-- Source material --

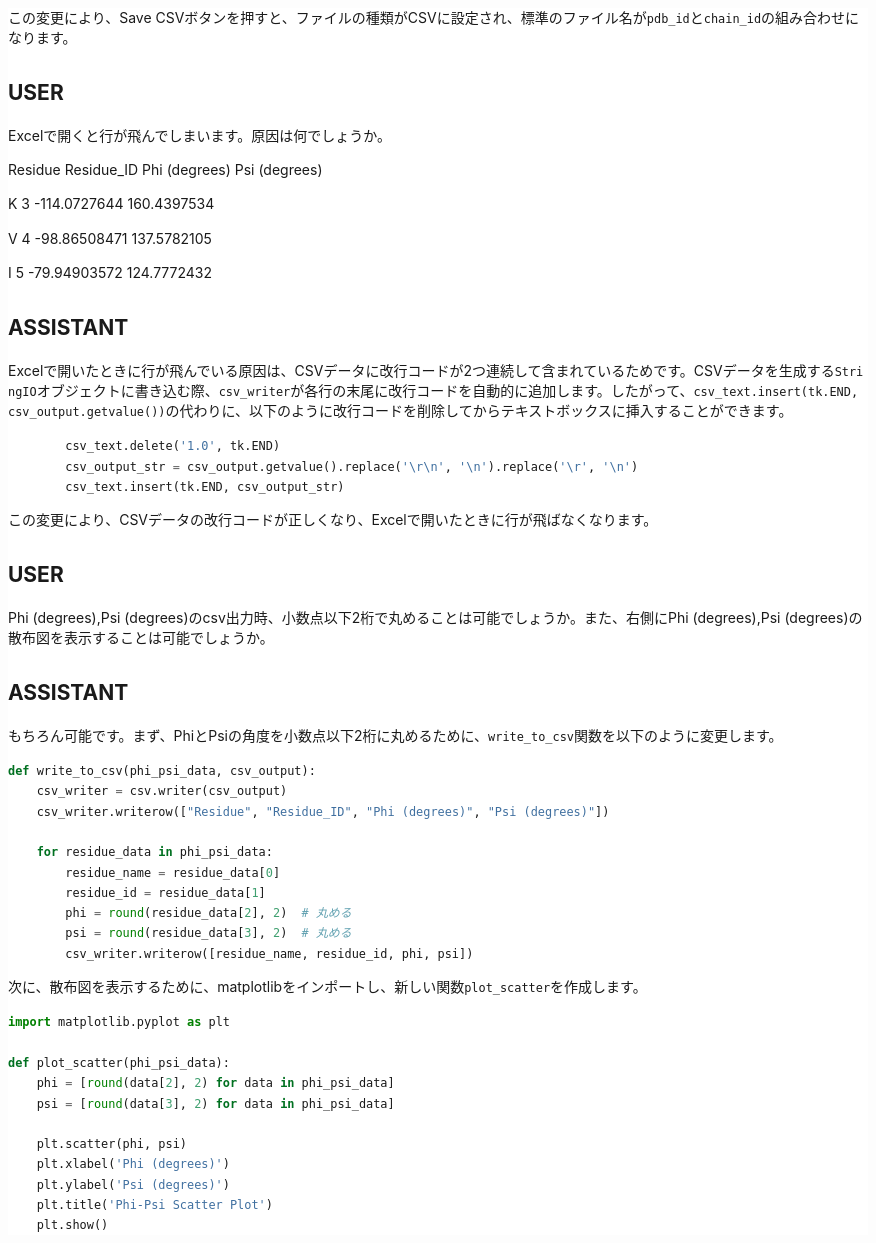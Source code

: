 この変更により、Save CSVボタンを押すと、ファイルの種類がCSVに設定され、標準のファイル名が`pdb_id`と`chain_id`の組み合わせになります。

## USER
Excelで開くと行が飛んでしまいます。原因は何でしょうか。

Residue	Residue_ID	Phi (degrees)	Psi (degrees)
			
K	3	-114.0727644	160.4397534
			
V	4	-98.86508471	137.5782105
			
I	5	-79.94903572	124.7772432
			


## ASSISTANT
Excelで開いたときに行が飛んでいる原因は、CSVデータに改行コードが2つ連続して含まれているためです。CSVデータを生成する`StringIO`オブジェクトに書き込む際、`csv_writer`が各行の末尾に改行コードを自動的に追加します。したがって、`csv_text.insert(tk.END, csv_output.getvalue())`の代わりに、以下のように改行コードを削除してからテキストボックスに挿入することができます。

```python
        csv_text.delete('1.0', tk.END)
        csv_output_str = csv_output.getvalue().replace('\r\n', '\n').replace('\r', '\n')
        csv_text.insert(tk.END, csv_output_str)
```

この変更により、CSVデータの改行コードが正しくなり、Excelで開いたときに行が飛ばなくなります。

## USER
Phi (degrees),Psi (degrees)のcsv出力時、小数点以下2桁で丸めることは可能でしょうか。また、右側にPhi (degrees),Psi (degrees)の散布図を表示することは可能でしょうか。

## ASSISTANT
もちろん可能です。まず、PhiとPsiの角度を小数点以下2桁に丸めるために、`write_to_csv`関数を以下のように変更します。

```python
def write_to_csv(phi_psi_data, csv_output):
    csv_writer = csv.writer(csv_output)
    csv_writer.writerow(["Residue", "Residue_ID", "Phi (degrees)", "Psi (degrees)"])

    for residue_data in phi_psi_data:
        residue_name = residue_data[0]
        residue_id = residue_data[1]
        phi = round(residue_data[2], 2)  # 丸める
        psi = round(residue_data[3], 2)  # 丸める
        csv_writer.writerow([residue_name, residue_id, phi, psi])
```

次に、散布図を表示するために、matplotlibをインポートし、新しい関数`plot_scatter`を作成します。

```python
import matplotlib.pyplot as plt

def plot_scatter(phi_psi_data):
    phi = [round(data[2], 2) for data in phi_psi_data]
    psi = [round(data[3], 2) for data in phi_psi_data]
    
    plt.scatter(phi, psi)
    plt.xlabel('Phi (degrees)')
    plt.ylabel('Psi (degrees)')
    plt.title('Phi-Psi Scatter Plot')
    plt.show()
```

-- Problem statement --
Reply with nothing except the number of lines in the records that include the word "この変更により".

-- Task response --
2